Glover's fascination with movement and colorful energy is evident in the palette knife application of thick impasto layers. In his abstraction of the crowd scenes, Glover draws the eye to the gestures of jagged movements accentuated by bursts of color. He explores the theme of crowds in his body of work, within various scenes at marketplaces, city centers, beaches, bus stations and busy streets.

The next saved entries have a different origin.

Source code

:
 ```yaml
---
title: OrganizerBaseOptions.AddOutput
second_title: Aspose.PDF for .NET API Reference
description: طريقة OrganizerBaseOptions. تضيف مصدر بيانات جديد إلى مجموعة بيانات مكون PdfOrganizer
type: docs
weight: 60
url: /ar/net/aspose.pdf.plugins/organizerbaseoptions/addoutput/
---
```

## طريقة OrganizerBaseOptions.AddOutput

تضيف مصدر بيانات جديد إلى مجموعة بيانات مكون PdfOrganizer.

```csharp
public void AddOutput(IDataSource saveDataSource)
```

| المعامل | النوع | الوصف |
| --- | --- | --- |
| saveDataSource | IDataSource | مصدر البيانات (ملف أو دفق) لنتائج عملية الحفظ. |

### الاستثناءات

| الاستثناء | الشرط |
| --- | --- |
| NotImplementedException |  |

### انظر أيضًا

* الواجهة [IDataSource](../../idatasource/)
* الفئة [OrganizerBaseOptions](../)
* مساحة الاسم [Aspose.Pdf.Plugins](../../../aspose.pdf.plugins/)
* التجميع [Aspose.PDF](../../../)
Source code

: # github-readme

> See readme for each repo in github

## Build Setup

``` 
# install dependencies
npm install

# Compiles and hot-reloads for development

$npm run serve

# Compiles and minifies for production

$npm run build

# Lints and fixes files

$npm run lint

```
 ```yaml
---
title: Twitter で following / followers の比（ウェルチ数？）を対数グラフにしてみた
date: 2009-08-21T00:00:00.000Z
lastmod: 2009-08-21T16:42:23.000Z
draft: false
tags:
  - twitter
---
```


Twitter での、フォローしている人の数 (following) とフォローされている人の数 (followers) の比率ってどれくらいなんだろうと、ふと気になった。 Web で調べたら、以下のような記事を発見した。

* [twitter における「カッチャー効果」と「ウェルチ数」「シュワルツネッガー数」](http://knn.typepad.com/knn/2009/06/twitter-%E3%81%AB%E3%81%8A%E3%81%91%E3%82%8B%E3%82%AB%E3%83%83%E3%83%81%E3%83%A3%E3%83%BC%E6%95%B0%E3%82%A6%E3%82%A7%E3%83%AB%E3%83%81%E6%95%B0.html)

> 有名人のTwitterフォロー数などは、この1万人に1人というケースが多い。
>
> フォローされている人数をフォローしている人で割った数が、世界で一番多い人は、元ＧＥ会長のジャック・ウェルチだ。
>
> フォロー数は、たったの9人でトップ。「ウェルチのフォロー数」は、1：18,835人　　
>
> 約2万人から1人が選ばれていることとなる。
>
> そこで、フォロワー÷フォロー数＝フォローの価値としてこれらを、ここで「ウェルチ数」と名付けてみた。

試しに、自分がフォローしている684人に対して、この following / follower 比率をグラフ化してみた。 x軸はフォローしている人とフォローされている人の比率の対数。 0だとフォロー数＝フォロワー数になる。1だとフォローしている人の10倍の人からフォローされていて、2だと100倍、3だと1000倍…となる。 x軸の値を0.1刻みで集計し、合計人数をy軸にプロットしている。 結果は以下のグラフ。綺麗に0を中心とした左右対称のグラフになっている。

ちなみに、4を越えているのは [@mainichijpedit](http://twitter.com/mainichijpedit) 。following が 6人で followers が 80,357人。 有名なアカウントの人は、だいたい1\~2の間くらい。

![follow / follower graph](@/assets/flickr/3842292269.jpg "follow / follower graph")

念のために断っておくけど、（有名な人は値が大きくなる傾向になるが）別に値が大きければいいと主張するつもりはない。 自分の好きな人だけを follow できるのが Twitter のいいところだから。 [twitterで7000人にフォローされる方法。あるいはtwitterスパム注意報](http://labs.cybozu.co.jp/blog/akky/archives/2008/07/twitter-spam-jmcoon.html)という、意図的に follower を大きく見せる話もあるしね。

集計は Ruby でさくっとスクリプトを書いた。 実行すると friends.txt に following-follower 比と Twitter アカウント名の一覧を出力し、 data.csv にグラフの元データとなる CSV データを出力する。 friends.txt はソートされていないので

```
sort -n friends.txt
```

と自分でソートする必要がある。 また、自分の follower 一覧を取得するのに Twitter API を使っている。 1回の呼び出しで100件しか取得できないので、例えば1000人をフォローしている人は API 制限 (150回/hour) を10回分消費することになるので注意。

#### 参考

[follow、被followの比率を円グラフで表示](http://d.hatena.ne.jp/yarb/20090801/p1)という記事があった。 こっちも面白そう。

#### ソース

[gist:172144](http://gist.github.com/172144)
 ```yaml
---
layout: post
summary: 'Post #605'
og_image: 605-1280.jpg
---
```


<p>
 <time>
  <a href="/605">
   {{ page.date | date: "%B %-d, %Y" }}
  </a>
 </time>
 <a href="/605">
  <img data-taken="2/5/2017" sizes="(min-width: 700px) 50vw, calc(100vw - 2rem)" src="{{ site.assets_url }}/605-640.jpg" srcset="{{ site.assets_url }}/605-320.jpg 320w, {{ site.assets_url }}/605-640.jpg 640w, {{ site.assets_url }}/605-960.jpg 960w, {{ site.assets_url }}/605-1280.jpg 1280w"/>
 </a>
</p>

“Glover’s unique approach, developed over long years of exploration, settled upon the classical medium of oil paint. His application of thick impasto daubs and swirls of paint, when further worked over with a palette knife, yielded a novel discovery: that movement is in the eye of the beholder. Glover has created a hybrid form of abstraction within representation, which in his remarkable hands becomes capable of suggesting the dynamic processes of constant flux, even after the oil paint solidifies into static, encrusted forms. The fixed perspective of a single point in time and space is itself abstracted; instead the viewer’s eye is invited to wander in a hidden landscape generated by colors and shapes, and the saccadic movement of the roving eye itself, supplies the impression of movement in the fluidly shifting focus of these chaotically piled up planes. As the eye searches for details, island-hopping along the unknown archipelagoes discovered in the floating world within the picture frame, it picks out familiar figures, and discerns individual features, against a riotous sea of unfocused shapes. The wanderer returns having mapped sufficient data with which to make sense of the complete environment, an illusion we all recognize as the entire ‘scene’ of the picture. Findings in cognitive neuroscience have since shown that this actually is the way that we understand any picture or indeed any scene in front of us. The human eye follows a particular ‘scan path’ within the frame presented – and the brain grasps, interprets and constructs the whole without necessarily examining the profusion of details in all its variety. The way we look at a Glover painting mirrors, precisely, the way we look at crowds.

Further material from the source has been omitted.